§ **Exercise requirements**
Your answer should be the full set of entries, given again without alteration.

==== Data supplied

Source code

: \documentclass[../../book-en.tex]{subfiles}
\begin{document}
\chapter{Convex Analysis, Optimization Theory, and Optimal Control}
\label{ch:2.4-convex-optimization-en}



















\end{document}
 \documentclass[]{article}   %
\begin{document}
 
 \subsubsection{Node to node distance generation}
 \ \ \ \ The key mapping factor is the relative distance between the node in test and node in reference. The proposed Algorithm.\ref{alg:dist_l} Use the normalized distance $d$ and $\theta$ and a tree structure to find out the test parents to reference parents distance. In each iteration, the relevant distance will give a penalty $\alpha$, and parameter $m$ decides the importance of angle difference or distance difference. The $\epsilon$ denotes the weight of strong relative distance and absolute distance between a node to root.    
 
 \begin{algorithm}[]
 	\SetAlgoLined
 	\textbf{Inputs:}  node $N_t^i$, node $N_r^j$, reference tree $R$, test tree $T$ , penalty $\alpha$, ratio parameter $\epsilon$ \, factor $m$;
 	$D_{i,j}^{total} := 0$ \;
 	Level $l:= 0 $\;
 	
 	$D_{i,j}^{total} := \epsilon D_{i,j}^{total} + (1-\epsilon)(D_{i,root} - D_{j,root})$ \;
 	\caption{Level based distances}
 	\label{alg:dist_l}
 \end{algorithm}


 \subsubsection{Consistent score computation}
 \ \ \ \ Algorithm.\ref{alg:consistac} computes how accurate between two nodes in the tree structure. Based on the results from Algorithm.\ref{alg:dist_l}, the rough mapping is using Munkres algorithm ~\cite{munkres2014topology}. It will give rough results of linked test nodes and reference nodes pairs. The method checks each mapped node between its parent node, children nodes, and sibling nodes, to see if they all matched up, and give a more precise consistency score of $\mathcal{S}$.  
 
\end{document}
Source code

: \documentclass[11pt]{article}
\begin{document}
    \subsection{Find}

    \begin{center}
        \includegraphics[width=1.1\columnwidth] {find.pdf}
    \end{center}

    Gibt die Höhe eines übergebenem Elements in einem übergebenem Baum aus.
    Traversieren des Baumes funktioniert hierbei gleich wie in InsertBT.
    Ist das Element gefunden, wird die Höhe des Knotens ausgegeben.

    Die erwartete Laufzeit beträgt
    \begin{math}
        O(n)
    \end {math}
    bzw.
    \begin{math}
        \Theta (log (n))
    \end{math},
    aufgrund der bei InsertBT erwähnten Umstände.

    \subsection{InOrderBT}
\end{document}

========

§ **Task output**
Source code

: \documentclass[../../book-en.tex]{subfiles}
\begin{document}
\chapter{Convex Analysis, Optimization Theory, and Optimal Control}
\label{ch:2.4-convex-optimization-en}



















\end{document}
 \documentclass[]{article}   %
\begin{document}
 
 \subsubsection{Node to node distance generation}
 \ \ \ \ The key mapping factor is the relative distance between the node in test and node in reference. The proposed Algorithm.\ref{alg:dist_l} Use the normalized distance $d$ and $\theta$ and a tree structure to find out the test parents to reference parents distance. In each iteration, the relevant distance will give a penalty $\alpha$, and parameter $m$ decides the importance of angle difference or distance difference. The $\epsilon$ denotes the weight of strong relative distance and absolute distance between a node to root.    
 
 \begin{algorithm}[]
 	\SetAlgoLined
 	\textbf{Inputs:}  node $N_t^i$, node $N_r^j$, reference tree $R$, test tree $T$ , penalty $\alpha$, ratio parameter $\epsilon$ \, factor $m$;
 	$D_{i,j}^{total} := 0$ \;
 	Level $l:= 0 $\;
 	
 	$D_{i,j}^{total} := \epsilon D_{i,j}^{total} + (1-\epsilon)(D_{i,root} - D_{j,root})$ \;
 	\caption{Level based distances}
 	\label{alg:dist_l}
 \end{algorithm}


 \subsubsection{Consistent score computation}
 \ \ \ \ Algorithm.\ref{alg:consistac} computes how accurate between two nodes in the tree structure. Based on the results from Algorithm.\ref{alg:dist_l}, the rough mapping is using Munkres algorithm ~\cite{munkres2014topology}. It will give rough results of linked test nodes and reference nodes pairs. The method checks each mapped node between its parent node, children nodes, and sibling nodes, to see if they all matched up, and give a more precise consistency score of $\mathcal{S}$.  
 
\end{document}
Source code

: \documentclass[11pt]{article}
\begin{document}
    \subsection{Find}

    \begin{center}
        \includegraphics[width=1.1\columnwidth] {find.pdf}
    \end{center}

    Gibt die Höhe eines übergebenem Elements in einem übergebenem Baum aus.
    Traversieren des Baumes funktioniert hierbei gleich wie in InsertBT.
    Ist das Element gefunden, wird die Höhe des Knotens ausgegeben.

    Die erwartete Laufzeit beträgt
    \begin{math}
        O(n)
    \end {math}
    bzw.
    \begin{math}
        \Theta (log (n))
    \end{math},
    aufgrund der bei InsertBT erwähnten Umstände.

    \subsection{InOrderBT}
\end{document}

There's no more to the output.